New Delhi: In a major relief to Delhiites, more than half of the city`s 55,000 autorickshaws which went on strike from Thursday midnight returned to the roads on Saturday.
Some auto unions had gone on strike demanding that the Delhi government pay for the Global Positioning System (GPS) devices to be installed in their vehicles.
"The strike is off for now as we have been assured by the government that they will meet all our demands," Rakesh Sood, Delhi unit president of the Bharatiya Private Transport Mazdoor Mahasangh, told a news agency.
Around 10 representatives of the union met Delhi`s Transport Minister Arvinder Singh Lovely Friday evening for almost an hour, following which the strike was called off late Friday night, said Sood.
"Our demands of a welfare board for autorickshaw drivers, pension and healthcare schemes for our families have been met and the minister has promised that within four months, the board will be constructed," added Sood.

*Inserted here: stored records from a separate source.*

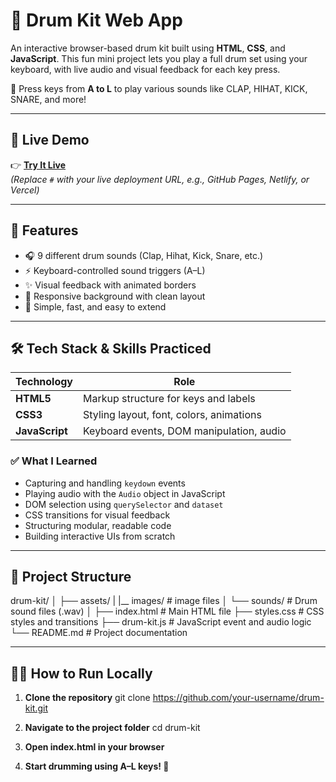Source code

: # 🥁 Drum Kit Web App

An interactive browser-based drum kit built using **HTML**, **CSS**, and **JavaScript**. This fun mini project lets you play a full drum set using your keyboard, with live audio and visual feedback for each key press.

🎹 Press keys from **A to L** to play various sounds like CLAP, HIHAT, KICK, SNARE, and more!

---

## 🚀 Live Demo

👉 [**Try It Live**](#)  
_(Replace `#` with your live deployment URL, e.g., GitHub Pages, Netlify, or Vercel)_

---

## 🎯 Features

- 🎧 9 different drum sounds (Clap, Hihat, Kick, Snare, etc.)
- ⚡ Keyboard-controlled sound triggers (A–L)
- ✨ Visual feedback with animated borders
- 🎨 Responsive background with clean layout
- 🧠 Simple, fast, and easy to extend

---

## 🛠️ Tech Stack & Skills Practiced

| Technology    | Role                                      |
|---------------|-------------------------------------------|
| **HTML5**     | Markup structure for keys and labels      |
| **CSS3**      | Styling layout, font, colors, animations  |
| **JavaScript**| Keyboard events, DOM manipulation, audio  |

### ✅ What I Learned

- Capturing and handling `keydown` events
- Playing audio with the `Audio` object in JavaScript
- DOM selection using `querySelector` and `dataset`
- CSS transitions for visual feedback
- Structuring modular, readable code
- Building interactive UIs from scratch

---

## 📁 Project Structure

drum-kit/
│
├── assets/
| |__ images/ # image files
│ └── sounds/ # Drum sound files (.wav)
│
├── index.html # Main HTML file
├── styles.css # CSS styles and transitions
├── drum-kit.js # JavaScript event and audio logic
└── README.md # Project documentation

---

## 🧑‍💻 How to Run Locally

1. **Clone the repository**
   git clone https://github.com/your-username/drum-kit.git

2. **Navigate to the project folder**
   cd drum-kit

3. **Open index.html in your browser**

4. **Start drumming using A–L keys! 🥁**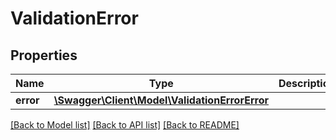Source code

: # ValidationError

## Properties
Name | Type | Description | Notes
------------ | ------------- | ------------- | -------------
**error** | [**\Swagger\Client\Model\ValidationErrorError**](ValidationErrorError.md) |  | [optional] 

[[Back to Model list]](../../README.md#documentation-for-models) [[Back to API list]](../../README.md#documentation-for-api-endpoints) [[Back to README]](../../README.md)

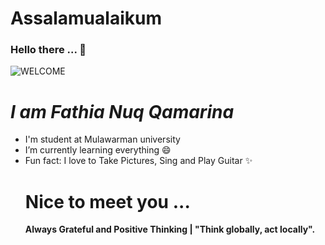 <h1>Assalamualaikum </h1>
<h3> Hello there ... 👋 </h3>

![WELCOME](https://user-images.githubusercontent.com/74334625/201533075-2a8be248-c212-4a0e-a86a-27d18f3c5a72.png)
<h1><i> I am Fathia Nuq Qamarina</i></h1>
<ul>
  <li>I'm student at Mulawarman university</</li>
  <li>I’m currently learning everything 😄</</li>
  <li>Fun fact: I love to Take Pictures, Sing and Play Guitar ✨</</li>
</<ul>
<h1>Nice to meet you ...</h1>
<p><b>Always Grateful and Positive Thinking | "Think globally, act locally".<b><p>
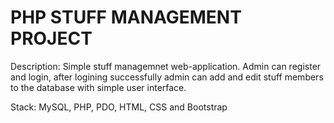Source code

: # PHP STUFF MANAGEMENT PROJECT


Description: Simple stuff managemnet web-application. Admin can register and login, after logining successfully admin can add and edit stuff members to the database with simple user interface.

Stack: MySQL, PHP, PDO, HTML, CSS and Bootstrap
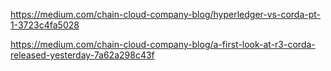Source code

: https://medium.com/chain-cloud-company-blog/hyperledger-vs-corda-pt-1-3723c4fa5028

https://medium.com/chain-cloud-company-blog/a-first-look-at-r3-corda-released-yesterday-7a62a298c43f

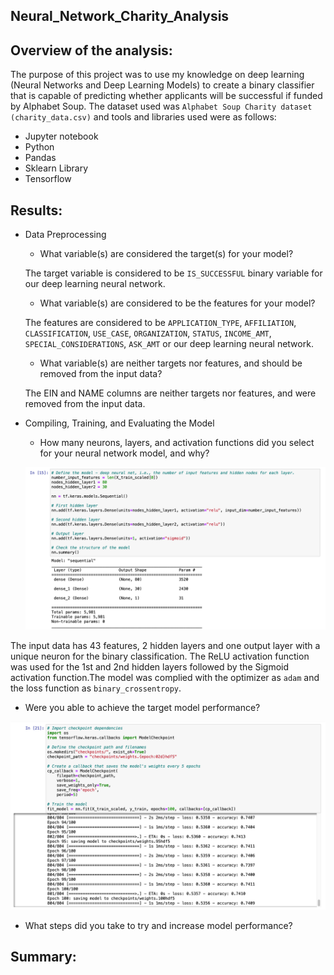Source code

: ## Neural_Network_Charity_Analysis

## Overview of the analysis: 

The purpose of this project was to use my knowledge on deep learning (Neural Networks and Deep Learning Models) to create a binary classifier that is capable of predicting whether applicants will be successful if funded by Alphabet Soup. The dataset used was `Alphabet Soup Charity dataset (charity_data.csv)` and tools and libraries used were as follows:
* Jupyter notebook
* Python
* Pandas
* Sklearn Library
* Tensorflow


## Results: 


* Data Preprocessing
  * What variable(s) are considered the target(s) for your model?
  
  The target variable is considered to be `IS_SUCCESSFUL` binary variable for our deep learning neural network.
  * What variable(s) are considered to be the features for your model?
  
  The features are considered to be `APPLICATION_TYPE`, `AFFILIATION`, `CLASSIFICATION`, `USE_CASE`, `ORGANIZATION`, `STATUS`, `INCOME_AMT`,        `SPECIAL_CONSIDERATIONS`, `ASK_AMT` or our deep learning neural network.
  
  * What variable(s) are neither targets nor features, and should be removed from the input data?
  
  The EIN and NAME columns are neither targets nor features, and were removed from the input data.
  
  
* Compiling, Training, and Evaluating the Model
  * How many neurons, layers, and activation functions did you select for your neural network model, and why?
  
  ![](images/model.png)
  
 The input data has 43 features, 2 hidden layers and one output layer with a unique neuron for the binary classification. The  ReLU activation function was used for the 1st and 2nd hidden layers followed by the Sigmoid activation function.The model was complied with the optimizer as `adam` and the loss function as `binary_crossentropy`.
 
  * Were you able to achieve the target model performance?
  
 ![](images/Opt_epoch.png)
  * What steps did you take to try and increase model performance?
  
  
## Summary:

According to Sood, the unions have agreed to the government`s plan of breaking down the installation cost of GPS devices -- which comes to around Rs 7,500 -- to 12 monthly instalments of Rs 625.
"We have also been assured that those drivers who have the autos registered in their names will get further rebates... but that will take at least a month," added Sood.
City residents faced a tough time Friday due to the auto strike, with the spillover effect leading to increased rush in Metro and buses.
The government wants autorickshaws to be fitted with GPS devices to enable a two-way communication system that will help check speeding, route deviation and ensure commuter safety.